The parameter size for the model is 101M.

## Model Details

### Model Description

<!-- Provide a longer summary of what this model is. -->

The model is trained using BART noising techniques like sentence permutation, token deletion, and random token masking.
<br>The noisy data is fed into the encoder of the transformer and the denoising task/ objective is fulfilled by the decoder of the transformer model.

Cross-entropy loss is used for both the pre-training and fine-tuning of the model.

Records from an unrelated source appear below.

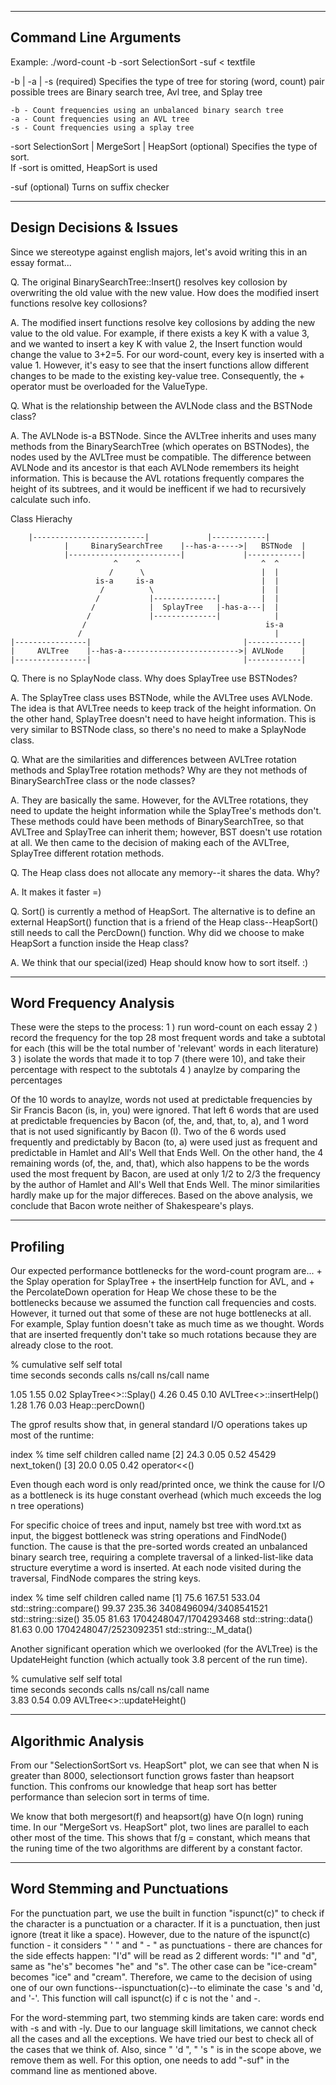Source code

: ----------------------
Command Line Arguments
----------------------

Example:  ./word-count -b -sort SelectionSort -suf < textfile

-b | -a | -s
  (required) Specifies the type of tree for storing (word, count) pair
  possible trees are Binary search tree, Avl tree, and Splay tree

    -b - Count frequencies using an unbalanced binary search tree 
    -a - Count frequencies using an AVL tree 
    -s - Count frequencies using a splay tree 

-sort SelectionSort | MergeSort | HeapSort
  (optional) Specifies the type of sort.  
  If -sort is omitted, HeapSort is used

-suf
  (optional) Turns on suffix checker

-------------------------
Design Decisions & Issues
-------------------------
Since we stereotype against english majors, let's avoid writing this in an
essay format...

Q.  The original BinarySearchTree::Insert() resolves key collosion by
overwriting the old value with the new value.  How does the modified insert
functions resolve key collosions?

A.  The modified insert functions resolve key collosions by adding the new
value to the old value.  For example, if there exists a key K with a value 3,
and we wanted to insert a key K with value 2, the Insert function would change
the value to 3+2=5.  For our word-count, every key is inserted with a value 1.
However, it's easy to see that the insert functions allow different changes to
be made to the existing key-value tree.
    Consequently, the + operator must be overloaded for the ValueType.  


Q.  What is the relationship between the AVLNode class and the BSTNode class?

A.  The AVLNode is-a BSTNode.  Since the AVLTree inherits and uses many
methods from the BinarySearchTree (which operates on BSTNodes), the nodes used
by the AVLTree must be compatible.
    The difference between AVLNode and its ancestor is that each AVLNode
remembers its height information.   This is because the AVL rotations
frequently compares the height of its subtrees, and it would be inefficent if
we had to recursively calculate such info.



Class Hierachy

		|-------------------------|             |------------|
                |     BinarySearchTree    |--has-a----->|   BSTNode  |
                |-------------------------|             |------------|
                           ^    ^                           ^  ^
                          /      \                          |  |
                       is-a     is-a                        |  |
                        /          \                        |  |
                       /           |--------------|         |  |
                      /            |  SplayTree   |-has-a---|  |
                     /             |--------------|            |
                    /                                        is-a 
                   /                                           |
    |----------------|                                  |------------|
    |     AVLTree    |--has-a-------------------------->| AVLNode    |
    |----------------|                                  |------------|
   



Q.  There is no SplayNode class.  Why does SplayTree use BSTNodes?

A.  The SplayTree class uses BSTNode, while the AVLTree uses AVLNode. The idea
is that AVLTree needs to keep track of the height information. On the other
hand, SplayTree doesn't need to have height information. This is very similar
to BSTNode class, so there's no need to make a SplayNode class.


Q.  What are the similarities and differences between AVLTree rotation methods
and SplayTree rotation methods?  Why are they not methods of BinarySearchTree
class or the node classes?

A.  They are basically the same. However, for the AVLTree rotations, they need
to update the height information while the SplayTree's methods don't. These
methods could have been methods of BinarySearchTree, so that AVLTree and
SplayTree can inherit them; however, BST doesn't use rotation at all. We then
came to the decision of making each of the AVLTree, SplayTree different
rotation methods.


Q.  The Heap class does not allocate any memory--it shares the data.  Why?

A.  It makes it faster =)


Q.  Sort() is currently a method of HeapSort.  The alternative is to define an
external HeapSort() function that is a friend of the Heap class--HeapSort()
still needs to call the PercDown() function.  Why did we choose to make
HeapSort a function inside the Heap class?

A.  We think that our special(ized) Heap should know how to sort itself. :)


-----------------------
Word Frequency Analysis
-----------------------

These were the steps to the process:
    1 ) run word-count on each essay
    2 ) record the frequency for the top 28 most frequent words and
	take a subtotal for each (this will be the total number of
	'relevant' words in each literature)
    3 ) isolate the words that made it to top 7 (there were 10), and
	take their percentage with respect to the subtotals
    4 ) anaylze by comparing the percentages

Of the 10 words to anaylze, words not used at predictable frequencies by Sir
Francis Bacon (is, in, you) were ignored.  That left 6 words that are used
at predictable frequencies by Bacon (of, the, and, that, to, a), and 1 word
that is not used significantly by Bacon (I).  Two of the 6 words used
frequently and predictably by Bacon (to, a) were used just as frequent
and predictable in Hamlet and All's Well that Ends Well.  On the other hand,
the 4 remaining words (of, the, and, that), which also happens to be the words
used the most frequent by Bacon, are used at only 1/2 to 2/3 the frequency by
the author of Hamlet and All's Well that Ends Well.  The minor similarities
hardly make up for the major differeces.  Based on the above analysis, we 
conclude that Bacon wrote neither of Shakespeare's plays.
	

---------
Profiling
---------

Our expected performance bottlenecks for the word-count program are...
	+ the Splay operation for SplayTree
	+ the insertHelp function for AVL, and
	+ the PercolateDown operation for Heap
We chose these to be the bottlenecks because we assumed the function call
frequencies and costs. However, it turned out that some of these are not huge
bottlenecks at all. For example, Splay funtion doesn't take as much time as we
thought.  Words that are inserted frequently don't take so much rotations
because they are already close to the root.


  %   cumulative   self              self     total           
 time   seconds   seconds    calls  ns/call  ns/call  name    

  1.05      1.55     0.02                             SplayTree<>::Splay()
  4.26      0.45     0.10	                      AVLTree<>::insertHelp()
  1.28      1.76     0.03                             Heap::percDown()


The gprof results show that, in general standard I/O operations takes up most 
of the runtime:


index % time    self  children    called     name
[2]     24.3    0.05    0.52   45429         next_token()
[3]     20.0    0.05    0.42                 operator<<()


Even though each word is only read/printed once, we think the cause for I/O
as a bottleneck is its huge constant overhead (which much exceeds the log n
tree operations)

For specific choice of trees and input, namely bst tree with word.txt as
input, the biggest bottleneck was string operations and FindNode() function. 
The cause is that the pre-sorted words created an unbalanced binary search
tree, requiring a complete traversal of a linked-list-like data structure
everytime a word is inserted.  At each node visited during the traversal,
FindNode compares the string keys.


index % time    self  children    called     name
                                                 <spontaneous>
[1]     75.6  167.51  533.04                 std::string::compare()
               99.37  235.36 3408496094/3408541521     std::string::size()
               35.05   81.63 1704248047/1704293468     std::string::data() 
               81.63    0.00 1704248047/2523092351     std::string::_M_data()


Another significant operation which we overlooked (for the AVLTree) is the
UpdateHeight function (which actually took 3.8 percent of the run time).

  %   cumulative   self              self     total           
 time   seconds   seconds    calls  ns/call  ns/call  name    
  3.83      0.54     0.09                             AVLTree<>::updateHeight()


--------------------
Algorithmic Analysis
--------------------

From our "SelectionSortSort vs. HeapSort" plot, we can see that when N is greater than
8000, selectionsort function grows faster than heapsort function. This confroms our knowledge
that heap sort has better performance than selecion sort in terms of time.

We know that both mergesort(f) and heapsort(g)  have O(n logn) runing time.
In our "MergeSort vs. HeapSort" plot, two lines are parallel to each other most of the time.
This shows that f/g = constant, which means that the runing time of the two algorithms are different
by a constant factor.

------------------------------
Word Stemming and Punctuations
------------------------------
 For the punctuation part, we use the built in function "ispunct(c)" to check if 
the character is a punctuation or a character. If it is a punctuation, then 
just ignore (treat it like a space). However, due to the nature of 
the ispunct(c) function - it considers " ' " and " - " as
punctuations - there are chances for the side effects happen: "I'd" will be read as 2 
different words: "I" and "d", same as "he's" becomes "he" and "s". The other case can 
be "ice-cream" becomes "ice" and "cream". Therefore, we came to the decision of 
using one of our own functions--ispunctuation(c)--to eliminate the case 's and 'd, 
and '-'. This function will call ispunct(c) if c is not the ' and -. 

 For the word-stemming part, two stemming kinds are taken care: 
words end with -s and with -ly. Due to our language skill limitations,
we cannot check all the cases and all the exceptions. We have tried our best to check 
all of the cases that we think of. Also, since " 'd ", " 's " is in the scope above,
we remove them as well. For this option, one needs to add "-suf" in the command line as
mentioned above.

The Loss for pre-training is as follows:

| Epoch   |      Training Loss      |  Val Loss |
|----------|:-------------:|------:|
| 1 |  0.8137 | 0.8010 |
| 2 |  0.7861 | 0.7524 |
| 3 |  0.7495 | 0.7290 |

The ROUGE Score after the fine-tuning, for the BBC XLSum Nepali Test Dataset is:

ROUGE1 : 0.177

ROUGE2 : 0.059

ROUGEL : 0.154

## Uses

<!-- Address questions around how the model is intended to be used, including the foreseeable users of the model and those affected by the model. -->
You can use this model for text summarization.
<br>Could be used as an encoder-only model using BartForSequenceClasssification.
## How to Get Started with the Model

Use the code below to get started with the model.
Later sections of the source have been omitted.